125 000 personnes ont participé au 4e samedi de mobilisation. (Photo : AFP)
« L’acte V » du mouvement des « gilets jaunes » aura-t-il lieu samedi 15 décembre, à l’instar des quatre samedis précédents ? Ou bien les annonces du président français, Emmanuel Macron, suffiront-elles à contenir la crise ? Ce sont les questions qui s’imposent suite aux annonces de M. Macron. Tant attendu depuis le début de la crise, il y a déjà un mois, le président français est sorti de son silence lundi 10 décembre pour annoncer, dans un discours télévisé, plusieurs mesures sociales destinées à améliorer le pouvoir d’achat des Français : hausse du salaire minimum de 100 euros dès 2019, sans qu’il en coûte un euro de plus aux employeurs, défiscalisation des heures supplémentaires dès 2019 et annulation, pour les retraités qui touchent moins de 2 000 euros par mois, de la hausse de taxes qui avait été imposée aux pensions de retraite. Coût de ces mesures : entre 8 et 10 milliards d’euros que l’Etat ne sait pas encore où piocher. Le président français a également tenu à faire son mea culpa, reconnaissant qu’il lui était « arrivé de blesser » certains par ses propos. En revanche, il a exclu toute « indulgence » pour les auteurs des nombreux violences et pillages qui ont émaillé les manifestations des « gilets jaunes ».

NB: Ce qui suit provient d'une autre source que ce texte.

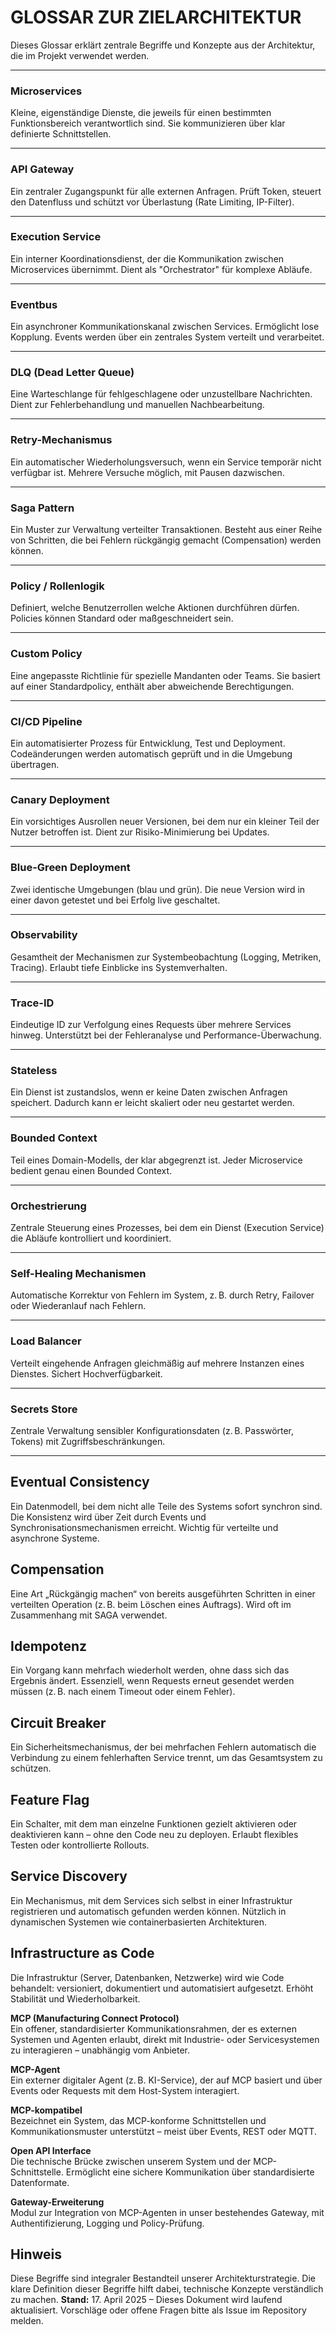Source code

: # GLOSSAR ZUR ZIELARCHITEKTUR

Dieses Glossar erklärt zentrale Begriffe und Konzepte aus der Architektur, die im Projekt verwendet werden.

---

### Microservices  
Kleine, eigenständige Dienste, die jeweils für einen bestimmten Funktionsbereich verantwortlich sind. Sie kommunizieren über klar definierte Schnittstellen.

---

### API Gateway  
Ein zentraler Zugangspunkt für alle externen Anfragen. Prüft Token, steuert den Datenfluss und schützt vor Überlastung (Rate Limiting, IP-Filter).

---

### Execution Service  
Ein interner Koordinationsdienst, der die Kommunikation zwischen Microservices übernimmt. Dient als "Orchestrator" für komplexe Abläufe.

---

### Eventbus  
Ein asynchroner Kommunikationskanal zwischen Services. Ermöglicht lose Kopplung. Events werden über ein zentrales System verteilt und verarbeitet.

---

### DLQ (Dead Letter Queue)  
Eine Warteschlange für fehlgeschlagene oder unzustellbare Nachrichten. Dient zur Fehlerbehandlung und manuellen Nachbearbeitung.

---

### Retry-Mechanismus  
Ein automatischer Wiederholungsversuch, wenn ein Service temporär nicht verfügbar ist. Mehrere Versuche möglich, mit Pausen dazwischen.

---

### Saga Pattern  
Ein Muster zur Verwaltung verteilter Transaktionen. Besteht aus einer Reihe von Schritten, die bei Fehlern rückgängig gemacht (Compensation) werden können.

---

### Policy / Rollenlogik  
Definiert, welche Benutzerrollen welche Aktionen durchführen dürfen. Policies können Standard oder maßgeschneidert sein.

---

### Custom Policy  
Eine angepasste Richtlinie für spezielle Mandanten oder Teams. Sie basiert auf einer Standardpolicy, enthält aber abweichende Berechtigungen.

---

### CI/CD Pipeline  
Ein automatisierter Prozess für Entwicklung, Test und Deployment. Codeänderungen werden automatisch geprüft und in die Umgebung übertragen.

---

### Canary Deployment  
Ein vorsichtiges Ausrollen neuer Versionen, bei dem nur ein kleiner Teil der Nutzer betroffen ist. Dient zur Risiko-Minimierung bei Updates.

---

### Blue-Green Deployment  
Zwei identische Umgebungen (blau und grün). Die neue Version wird in einer davon getestet und bei Erfolg live geschaltet.

---

### Observability  
Gesamtheit der Mechanismen zur Systembeobachtung (Logging, Metriken, Tracing). Erlaubt tiefe Einblicke ins Systemverhalten.

---

### Trace-ID  
Eindeutige ID zur Verfolgung eines Requests über mehrere Services hinweg. Unterstützt bei der Fehleranalyse und Performance-Überwachung.

---

### Stateless  
Ein Dienst ist zustandslos, wenn er keine Daten zwischen Anfragen speichert. Dadurch kann er leicht skaliert oder neu gestartet werden.

---

### Bounded Context  
Teil eines Domain-Modells, der klar abgegrenzt ist. Jeder Microservice bedient genau einen Bounded Context.

---

### Orchestrierung  
Zentrale Steuerung eines Prozesses, bei dem ein Dienst (Execution Service) die Abläufe kontrolliert und koordiniert.

---

### Self-Healing Mechanismen  
Automatische Korrektur von Fehlern im System, z. B. durch Retry, Failover oder Wiederanlauf nach Fehlern.

---

### Load Balancer  
Verteilt eingehende Anfragen gleichmäßig auf mehrere Instanzen eines Dienstes. Sichert Hochverfügbarkeit.

---

### Secrets Store  
Zentrale Verwaltung sensibler Konfigurationsdaten (z. B. Passwörter, Tokens) mit Zugriffsbeschränkungen.

---

## Eventual Consistency  
Ein Datenmodell, bei dem nicht alle Teile des Systems sofort synchron sind. Die Konsistenz wird über Zeit durch Events und Synchronisationsmechanismen erreicht. Wichtig für verteilte und asynchrone Systeme.

## Compensation  
Eine Art „Rückgängig machen“ von bereits ausgeführten Schritten in einer verteilten Operation (z. B. beim Löschen eines Auftrags). Wird oft im Zusammenhang mit SAGA verwendet.

## Idempotenz  
Ein Vorgang kann mehrfach wiederholt werden, ohne dass sich das Ergebnis ändert. Essenziell, wenn Requests erneut gesendet werden müssen (z. B. nach einem Timeout oder einem Fehler).

## Circuit Breaker  
Ein Sicherheitsmechanismus, der bei mehrfachen Fehlern automatisch die Verbindung zu einem fehlerhaften Service trennt, um das Gesamtsystem zu schützen.

## Feature Flag  
Ein Schalter, mit dem man einzelne Funktionen gezielt aktivieren oder deaktivieren kann – ohne den Code neu zu deployen. Erlaubt flexibles Testen oder kontrollierte Rollouts.

## Service Discovery  
Ein Mechanismus, mit dem Services sich selbst in einer Infrastruktur registrieren und automatisch gefunden werden können. Nützlich in dynamischen Systemen wie containerbasierten Architekturen.

## Infrastructure as Code  
Die Infrastruktur (Server, Datenbanken, Netzwerke) wird wie Code behandelt: versioniert, dokumentiert und automatisiert aufgesetzt. Erhöht Stabilität und Wiederholbarkeit.

**MCP (Manufacturing Connect Protocol)**  
Ein offener, standardisierter Kommunikationsrahmen, der es externen Systemen und Agenten erlaubt, direkt mit Industrie- oder Servicesystemen zu interagieren – unabhängig vom Anbieter.

**MCP-Agent**  
Ein externer digitaler Agent (z. B. KI-Service), der auf MCP basiert und über Events oder Requests mit dem Host-System interagiert.

**MCP-kompatibel**  
Bezeichnet ein System, das MCP-konforme Schnittstellen und Kommunikationsmuster unterstützt – meist über Events, REST oder MQTT.

**Open API Interface**  
Die technische Brücke zwischen unserem System und der MCP-Schnittstelle. Ermöglicht eine sichere Kommunikation über standardisierte Datenformate.

**Gateway-Erweiterung**  
Modul zur Integration von MCP-Agenten in unser bestehendes Gateway, mit Authentifizierung, Logging und Policy-Prüfung.


## Hinweis  
Diese Begriffe sind integraler Bestandteil unserer Architekturstrategie. Die klare Definition dieser Begriffe hilft dabei, technische Konzepte verständlich zu machen.
**Stand:** 17. April 2025 – Dieses Dokument wird laufend aktualisiert. Vorschläge oder offene Fragen bitte als Issue im Repository melden.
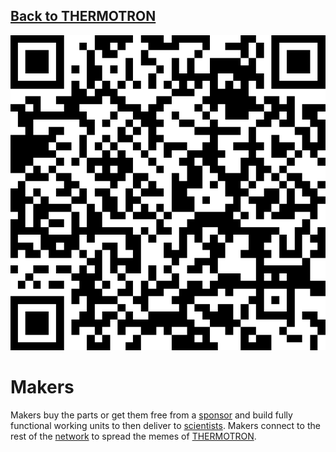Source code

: ## [Back to THERMOTRON](../)

![](../qrcodes/makers-qrcode.png)

# Makers

Makers buy the parts or get them free from a [sponsor](../sponsors/) and build fully functional working units to then deliver to [scientists](../scientists/).  Makers connect to the rest of the [network](../network/) to spread the memes of [THERMOTRON](../).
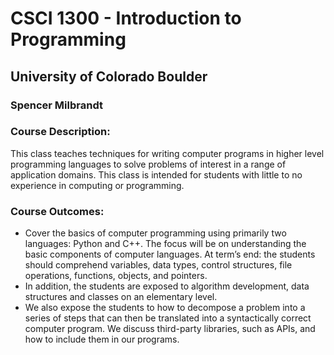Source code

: # CSCI 1300 - Introduction to Programming
## University of Colorado Boulder

### Spencer Milbrandt

### Course Description:
This class teaches techniques for writing computer programs in higher level programming languages to solve problems of interest in a range of application domains. 
This class is intended for students with little to no experience in computing or programming.

### Course Outcomes:
  * Cover the basics of computer programming using primarily two languages: Python and C++. The focus will be on understanding the basic components of computer languages. 
  At term’s end: the students should comprehend variables, data types, control structures, file operations, functions, objects, and pointers.
  * In addition, the students are exposed to algorithm development, data structures and classes on an elementary level.
  * We also expose the students to how to decompose a problem into a series of steps that can then be translated into a syntactically correct computer program. 
  We discuss third-party libraries, such as APIs, and how to include them in our programs.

M. Macron a également écarté un retour sur la suppression de l’Impôt Sur la Fortune (ISF), dont l’abolition au début du mandat est vécue comme une injustice par les « gilets jaunes », assurant que la transformation de l’ISF pour inciter à des investissements productifs a permis de créer des emplois.
Réactions contrastées
Des gestes accueillis de façon contrastée auprès des « gilets jaunes ». Alors que de nombreux protestataires ont annoncé leur détermination à poursuivre les blocages et barrages filtrants, notamment sur les ronds-points, et ont appelé à un « acte V » de la mobilisation dans toute la France, certains ont appelé à « une trêve » en saluant « des avancées, une porte ouverte » du pouvoir. Tout reste donc possible, d’autant plus que les inconnues sont nombreuses.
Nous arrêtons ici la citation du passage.